In dem Entschließungsantrag fordert der Bundesrat von der Bundesregierung eine grundlegende Reform der Abgaben und Umlagen im Energiebereich - unter anderem eine spürbare Senkung der Ökostrom-Umlage sowie eine CO2-Bepreisung für alle Sektoren. "Die Reformen sollten grundsätzlich so ausgestaltet werden, dass Verbraucher in ihrer Gesamtheit nicht höher belastet werden", heißt es darin.

"Klimaschutz muss so gestaltet werden, dass wir alle Menschen mitnehmen und unseren Unternehmen die Chance geben, nicht nur mitzuziehen, sondern daran zu wachsen", sagte Günther.
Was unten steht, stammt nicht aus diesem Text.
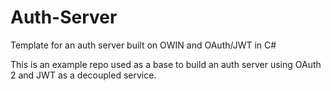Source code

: # Auth-Server
Template for an auth server built on OWIN and OAuth/JWT in C#

This is an example repo used as a base to build an auth server using OAuth 2 and JWT as a decoupled service.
Firmen bräuchten Anreize, ihre Energieeffizienz zu erhöhen und auf emissionsärmere Technologien umzusteigen. "Dafür müssen wir Subventionen an anderer Stelle kürzen, damit nicht die Verbraucher die Mehrkosten zahlen - denn ein solcher Kraftakt kann nur mit sozialer Verträglichkeit und gesellschaftlicher Akzeptanz gelingen." Das Ganze dürfe aber kein nationaler Alleingang bleiben.